The second-longest serving player in the Wolves squad overcame a battle with Ryan Bennett to make one of the three centre-back positions his own to begin his second season in the top-flight, playing 49 times as his side competed across four competitions.
A back three of Willy Boly, Conor Coady and Saiss was looking to be indestructible, with the trio producing some of the best returns from a Wolves defensive unit in the club’s short Premier League history. Conceding just 40 goals that season, the team was beginning to be renown around the footballing world for its doggedness at the back, and Saiss played a huge part in that.
There have also not been many better team players than Saiss during the past six years at Molineux. The versatility he has displayed season in, season out has stood him in good stead during his Wolves career, being a reliable pair of hands, wherever he is utilised on the pitch.
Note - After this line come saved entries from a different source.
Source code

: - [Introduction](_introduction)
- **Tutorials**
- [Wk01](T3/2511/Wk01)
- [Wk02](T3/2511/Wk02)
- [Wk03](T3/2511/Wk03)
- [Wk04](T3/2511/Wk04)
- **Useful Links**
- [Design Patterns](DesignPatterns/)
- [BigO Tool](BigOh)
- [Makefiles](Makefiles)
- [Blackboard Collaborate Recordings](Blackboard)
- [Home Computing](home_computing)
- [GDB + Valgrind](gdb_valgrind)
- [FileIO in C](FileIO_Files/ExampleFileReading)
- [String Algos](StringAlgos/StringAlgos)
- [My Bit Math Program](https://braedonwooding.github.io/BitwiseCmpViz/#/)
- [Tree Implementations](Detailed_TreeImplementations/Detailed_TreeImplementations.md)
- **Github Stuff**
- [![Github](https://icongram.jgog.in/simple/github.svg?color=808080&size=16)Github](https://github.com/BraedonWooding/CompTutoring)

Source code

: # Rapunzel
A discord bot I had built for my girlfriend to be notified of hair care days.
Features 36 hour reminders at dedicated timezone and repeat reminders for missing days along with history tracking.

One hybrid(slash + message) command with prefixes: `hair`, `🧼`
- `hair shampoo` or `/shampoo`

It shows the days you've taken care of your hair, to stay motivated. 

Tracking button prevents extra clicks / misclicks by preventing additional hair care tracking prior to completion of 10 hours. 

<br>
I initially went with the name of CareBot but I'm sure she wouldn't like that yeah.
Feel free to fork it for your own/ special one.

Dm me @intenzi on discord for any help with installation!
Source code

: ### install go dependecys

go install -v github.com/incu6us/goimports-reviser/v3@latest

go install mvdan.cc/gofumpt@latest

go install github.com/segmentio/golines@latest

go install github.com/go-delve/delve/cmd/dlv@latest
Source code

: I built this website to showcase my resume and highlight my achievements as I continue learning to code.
None more so than during a Covid-hit campaign last season when Nuno opted to try Saiss out as a left wing-back following injuries to all three of his other options in said position.
But it wouldn’t be like Saiss to turn his nose up at a challenge. Instead, he stuck to his task and gave the role 100 per cent commitment.
During a season when Wolves picked up just 45 points, seven of those came in the three games where he was asked to play out of position – helping his team to 1-0 victories over Fulham and Leeds United as well as a 1-1 draw at home to Newcastle.
The versatility, the giving his all to the shirt and the never-say-die attitude is something that has endeared him to generations of Wolves supporters. All fans ask of their players is that they give everything possible on the pitch, and Saiss is someone who has that character in abundance.
An entertainer off the pitch, a fighter on it. With cult hero status in the bag, the man himself sums up his Wolves career better than anyone:
“I’m maybe not the best player in this club or the best player in the club’s history, but I would like to be remembered as a player who gives his all for this club and for our fans.”
You definitely will, Romain. Your contribution will never be forgotten.